[Task statement]
All of the entries must be reproduced exactly, with no images carried over.

══ Records for this exercise ══

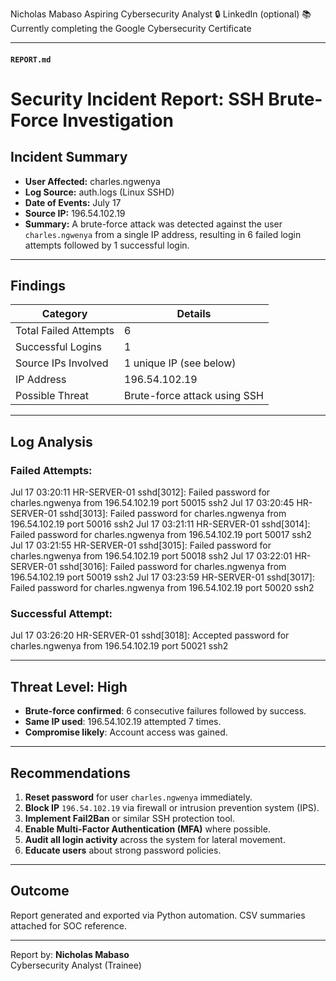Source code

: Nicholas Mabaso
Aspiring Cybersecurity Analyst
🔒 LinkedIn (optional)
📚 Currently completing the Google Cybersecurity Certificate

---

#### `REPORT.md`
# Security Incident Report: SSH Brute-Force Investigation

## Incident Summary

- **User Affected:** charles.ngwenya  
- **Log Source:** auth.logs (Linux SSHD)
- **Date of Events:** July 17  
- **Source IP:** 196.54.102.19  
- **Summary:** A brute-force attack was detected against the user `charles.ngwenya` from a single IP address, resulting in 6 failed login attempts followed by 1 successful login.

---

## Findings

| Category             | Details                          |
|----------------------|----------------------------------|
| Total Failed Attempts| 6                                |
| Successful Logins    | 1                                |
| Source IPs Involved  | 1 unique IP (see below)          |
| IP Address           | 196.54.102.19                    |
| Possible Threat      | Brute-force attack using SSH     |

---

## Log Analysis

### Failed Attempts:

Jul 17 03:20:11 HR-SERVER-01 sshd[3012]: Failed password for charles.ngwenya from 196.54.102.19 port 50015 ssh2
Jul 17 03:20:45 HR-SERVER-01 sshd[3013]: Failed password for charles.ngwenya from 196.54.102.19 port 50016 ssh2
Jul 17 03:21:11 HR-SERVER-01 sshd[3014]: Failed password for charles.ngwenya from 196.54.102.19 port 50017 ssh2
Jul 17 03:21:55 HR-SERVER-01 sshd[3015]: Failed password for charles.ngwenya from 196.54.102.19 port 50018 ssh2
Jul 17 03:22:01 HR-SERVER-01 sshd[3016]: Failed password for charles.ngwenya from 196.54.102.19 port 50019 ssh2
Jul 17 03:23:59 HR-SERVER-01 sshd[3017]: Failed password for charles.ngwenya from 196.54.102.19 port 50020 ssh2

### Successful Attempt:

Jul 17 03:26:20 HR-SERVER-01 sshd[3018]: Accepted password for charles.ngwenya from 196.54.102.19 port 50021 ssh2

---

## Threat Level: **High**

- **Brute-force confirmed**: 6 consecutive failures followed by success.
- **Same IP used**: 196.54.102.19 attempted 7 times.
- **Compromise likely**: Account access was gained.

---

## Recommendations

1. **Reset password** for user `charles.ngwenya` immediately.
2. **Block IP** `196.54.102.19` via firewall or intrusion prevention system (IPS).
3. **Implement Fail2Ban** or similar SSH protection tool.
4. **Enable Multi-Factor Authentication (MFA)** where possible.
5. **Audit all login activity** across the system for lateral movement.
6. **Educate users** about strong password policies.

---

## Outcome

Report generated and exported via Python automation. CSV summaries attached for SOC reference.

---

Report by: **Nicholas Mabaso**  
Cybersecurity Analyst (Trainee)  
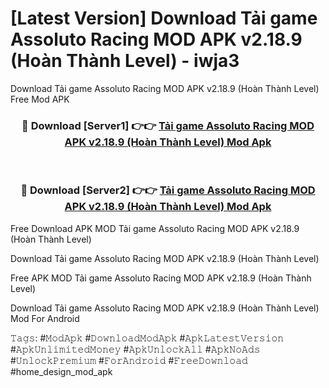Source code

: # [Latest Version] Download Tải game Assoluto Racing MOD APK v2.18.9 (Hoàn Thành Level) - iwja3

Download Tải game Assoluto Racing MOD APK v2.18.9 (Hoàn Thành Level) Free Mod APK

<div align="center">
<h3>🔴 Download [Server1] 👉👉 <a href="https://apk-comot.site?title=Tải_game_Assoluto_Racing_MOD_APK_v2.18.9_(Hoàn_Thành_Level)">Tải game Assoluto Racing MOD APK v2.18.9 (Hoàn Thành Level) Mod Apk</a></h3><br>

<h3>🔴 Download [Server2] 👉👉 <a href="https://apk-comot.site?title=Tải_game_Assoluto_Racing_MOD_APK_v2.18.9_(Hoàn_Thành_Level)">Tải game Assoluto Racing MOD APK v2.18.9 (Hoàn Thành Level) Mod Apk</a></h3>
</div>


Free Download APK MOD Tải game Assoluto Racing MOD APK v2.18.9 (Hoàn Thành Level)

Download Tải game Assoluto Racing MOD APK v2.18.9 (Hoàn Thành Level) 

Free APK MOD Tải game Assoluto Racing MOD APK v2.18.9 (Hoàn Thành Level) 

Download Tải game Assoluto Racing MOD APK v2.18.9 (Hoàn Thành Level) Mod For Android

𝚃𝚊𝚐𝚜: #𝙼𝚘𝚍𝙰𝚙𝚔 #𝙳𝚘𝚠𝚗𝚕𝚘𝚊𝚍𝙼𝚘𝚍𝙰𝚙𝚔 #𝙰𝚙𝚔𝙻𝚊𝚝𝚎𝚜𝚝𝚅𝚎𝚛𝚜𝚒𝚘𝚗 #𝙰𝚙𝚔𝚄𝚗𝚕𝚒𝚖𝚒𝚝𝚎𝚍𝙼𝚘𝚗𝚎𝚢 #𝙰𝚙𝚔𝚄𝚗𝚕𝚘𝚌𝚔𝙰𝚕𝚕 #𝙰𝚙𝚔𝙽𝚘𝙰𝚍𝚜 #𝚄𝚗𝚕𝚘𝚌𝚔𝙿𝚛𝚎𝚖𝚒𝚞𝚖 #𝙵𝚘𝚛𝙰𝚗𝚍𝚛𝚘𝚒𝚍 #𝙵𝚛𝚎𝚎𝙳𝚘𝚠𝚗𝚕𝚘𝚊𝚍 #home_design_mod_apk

═══

[Written solution]
Source code

: Nicholas Mabaso
Aspiring Cybersecurity Analyst
🔒 LinkedIn (optional)
📚 Currently completing the Google Cybersecurity Certificate

---

#### `REPORT.md`
# Security Incident Report: SSH Brute-Force Investigation

## Incident Summary

- **User Affected:** charles.ngwenya  
- **Log Source:** auth.logs (Linux SSHD)
- **Date of Events:** July 17  
- **Source IP:** 196.54.102.19  
- **Summary:** A brute-force attack was detected against the user `charles.ngwenya` from a single IP address, resulting in 6 failed login attempts followed by 1 successful login.

---

## Findings

| Category             | Details                          |
|----------------------|----------------------------------|
| Total Failed Attempts| 6                                |
| Successful Logins    | 1                                |
| Source IPs Involved  | 1 unique IP (see below)          |
| IP Address           | 196.54.102.19                    |
| Possible Threat      | Brute-force attack using SSH     |

---

## Log Analysis

### Failed Attempts:

Jul 17 03:20:11 HR-SERVER-01 sshd[3012]: Failed password for charles.ngwenya from 196.54.102.19 port 50015 ssh2
Jul 17 03:20:45 HR-SERVER-01 sshd[3013]: Failed password for charles.ngwenya from 196.54.102.19 port 50016 ssh2
Jul 17 03:21:11 HR-SERVER-01 sshd[3014]: Failed password for charles.ngwenya from 196.54.102.19 port 50017 ssh2
Jul 17 03:21:55 HR-SERVER-01 sshd[3015]: Failed password for charles.ngwenya from 196.54.102.19 port 50018 ssh2
Jul 17 03:22:01 HR-SERVER-01 sshd[3016]: Failed password for charles.ngwenya from 196.54.102.19 port 50019 ssh2
Jul 17 03:23:59 HR-SERVER-01 sshd[3017]: Failed password for charles.ngwenya from 196.54.102.19 port 50020 ssh2

### Successful Attempt:

Jul 17 03:26:20 HR-SERVER-01 sshd[3018]: Accepted password for charles.ngwenya from 196.54.102.19 port 50021 ssh2

---

## Threat Level: **High**

- **Brute-force confirmed**: 6 consecutive failures followed by success.
- **Same IP used**: 196.54.102.19 attempted 7 times.
- **Compromise likely**: Account access was gained.

---

## Recommendations

1. **Reset password** for user `charles.ngwenya` immediately.
2. **Block IP** `196.54.102.19` via firewall or intrusion prevention system (IPS).
3. **Implement Fail2Ban** or similar SSH protection tool.
4. **Enable Multi-Factor Authentication (MFA)** where possible.
5. **Audit all login activity** across the system for lateral movement.
6. **Educate users** about strong password policies.

---

## Outcome

Report generated and exported via Python automation. CSV summaries attached for SOC reference.

---

Report by: **Nicholas Mabaso**  
Cybersecurity Analyst (Trainee)  
Source code

: # [Latest Version] Download Tải game Assoluto Racing MOD APK v2.18.9 (Hoàn Thành Level) - iwja3

Download Tải game Assoluto Racing MOD APK v2.18.9 (Hoàn Thành Level) Free Mod APK

<div align="center">
<h3>🔴 Download [Server1] 👉👉 <a href="https://apk-comot.site?title=Tải_game_Assoluto_Racing_MOD_APK_v2.18.9_(Hoàn_Thành_Level)">Tải game Assoluto Racing MOD APK v2.18.9 (Hoàn Thành Level) Mod Apk</a></h3><br>

<h3>🔴 Download [Server2] 👉👉 <a href="https://apk-comot.site?title=Tải_game_Assoluto_Racing_MOD_APK_v2.18.9_(Hoàn_Thành_Level)">Tải game Assoluto Racing MOD APK v2.18.9 (Hoàn Thành Level) Mod Apk</a></h3>
</div>


Free Download APK MOD Tải game Assoluto Racing MOD APK v2.18.9 (Hoàn Thành Level)

Download Tải game Assoluto Racing MOD APK v2.18.9 (Hoàn Thành Level) 

Free APK MOD Tải game Assoluto Racing MOD APK v2.18.9 (Hoàn Thành Level) 

Download Tải game Assoluto Racing MOD APK v2.18.9 (Hoàn Thành Level) Mod For Android

𝚃𝚊𝚐𝚜: #𝙼𝚘𝚍𝙰𝚙𝚔 #𝙳𝚘𝚠𝚗𝚕𝚘𝚊𝚍𝙼𝚘𝚍𝙰𝚙𝚔 #𝙰𝚙𝚔𝙻𝚊𝚝𝚎𝚜𝚝𝚅𝚎𝚛𝚜𝚒𝚘𝚗 #𝙰𝚙𝚔𝚄𝚗𝚕𝚒𝚖𝚒𝚝𝚎𝚍𝙼𝚘𝚗𝚎𝚢 #𝙰𝚙𝚔𝚄𝚗𝚕𝚘𝚌𝚔𝙰𝚕𝚕 #𝙰𝚙𝚔𝙽𝚘𝙰𝚍𝚜 #𝚄𝚗𝚕𝚘𝚌𝚔𝙿𝚛𝚎𝚖𝚒𝚞𝚖 #𝙵𝚘𝚛𝙰𝚗𝚍𝚛𝚘𝚒𝚍 #𝙵𝚛𝚎𝚎𝙳𝚘𝚠𝚗𝚕𝚘𝚊𝚍 #home_design_mod_apk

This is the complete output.